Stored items
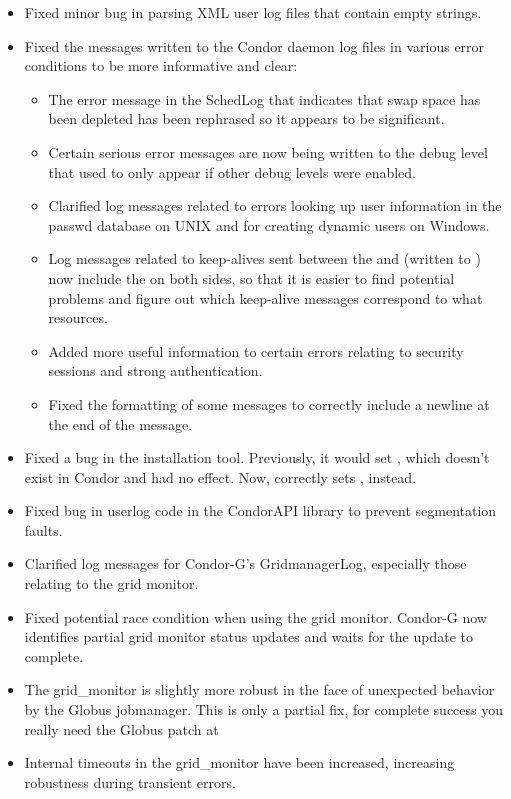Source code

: \begin{itemize}
\item Fixed minor bug in parsing XML user log files that contain empty
  strings. 

\item Fixed the messages written to the Condor daemon log files in
  various error conditions to be more informative and clear:
  \begin{itemize}
  \item The error message in the SchedLog that indicates that swap
    space has been depleted has been rephrased so it appears to be
    significant.
  \item Certain serious error messages are now being written to the 
     debug level that used to only appear if other debug
    levels were enabled.
  \item Clarified log messages related to errors looking up user
    information in the passwd database on UNIX and for creating
    dynamic users on Windows.
  \item Log messages related to keep-alives sent between the
     and  (written to )
    now include the  on both sides, so that it is easier
    to find potential problems and figure out which keep-alive
    messages correspond to what resources.
  \item Added more useful information to certain errors relating to 
    security sessions and strong authentication.
  \item Fixed the formatting of some messages to correctly include a
    newline at the end of the message.
  \end{itemize}

\item Fixed a bug in the  installation tool.
  Previously, it would set , which doesn't exist
  in Condor and had no effect.
  Now,  correctly sets , instead.

\item Fixed bug in userlog code in the CondorAPI library to prevent
  segmentation faults.

\item Clarified log messages for Condor-G's GridmanagerLog,
  especially those relating to the grid monitor.

\item Fixed potential race condition when using the grid monitor.  
  Condor-G now identifies partial grid monitor status updates and 
  waits for the update to complete.


\item The grid\_monitor is slightly more robust in the face of
  unexpected behavior by the Globus jobmanager.  This is only a
  partial fix, for complete success you really need the Globus
  patch at

\item Internal timeouts in the grid\_monitor have been increased,
  increasing robustness during transient errors.

\end{itemize}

- **Exercise**
Give every entry again word for word; no images belong in the copy.

- **Answer for the task**
Source code

: \begin{itemize}
\item Fixed minor bug in parsing XML user log files that contain empty
  strings. 

\item Fixed the messages written to the Condor daemon log files in
  various error conditions to be more informative and clear:
  \begin{itemize}
  \item The error message in the SchedLog that indicates that swap
    space has been depleted has been rephrased so it appears to be
    significant.
  \item Certain serious error messages are now being written to the 
     debug level that used to only appear if other debug
    levels were enabled.
  \item Clarified log messages related to errors looking up user
    information in the passwd database on UNIX and for creating
    dynamic users on Windows.
  \item Log messages related to keep-alives sent between the
     and  (written to )
    now include the  on both sides, so that it is easier
    to find potential problems and figure out which keep-alive
    messages correspond to what resources.
  \item Added more useful information to certain errors relating to 
    security sessions and strong authentication.
  \item Fixed the formatting of some messages to correctly include a
    newline at the end of the message.
  \end{itemize}

\item Fixed a bug in the  installation tool.
  Previously, it would set , which doesn't exist
  in Condor and had no effect.
  Now,  correctly sets , instead.

\item Fixed bug in userlog code in the CondorAPI library to prevent
  segmentation faults.

\item Clarified log messages for Condor-G's GridmanagerLog,
  especially those relating to the grid monitor.

\item Fixed potential race condition when using the grid monitor.  
  Condor-G now identifies partial grid monitor status updates and 
  waits for the update to complete.


\item The grid\_monitor is slightly more robust in the face of
  unexpected behavior by the Globus jobmanager.  This is only a
  partial fix, for complete success you really need the Globus
  patch at

\item Internal timeouts in the grid\_monitor have been increased,
  increasing robustness during transient errors.

\end{itemize}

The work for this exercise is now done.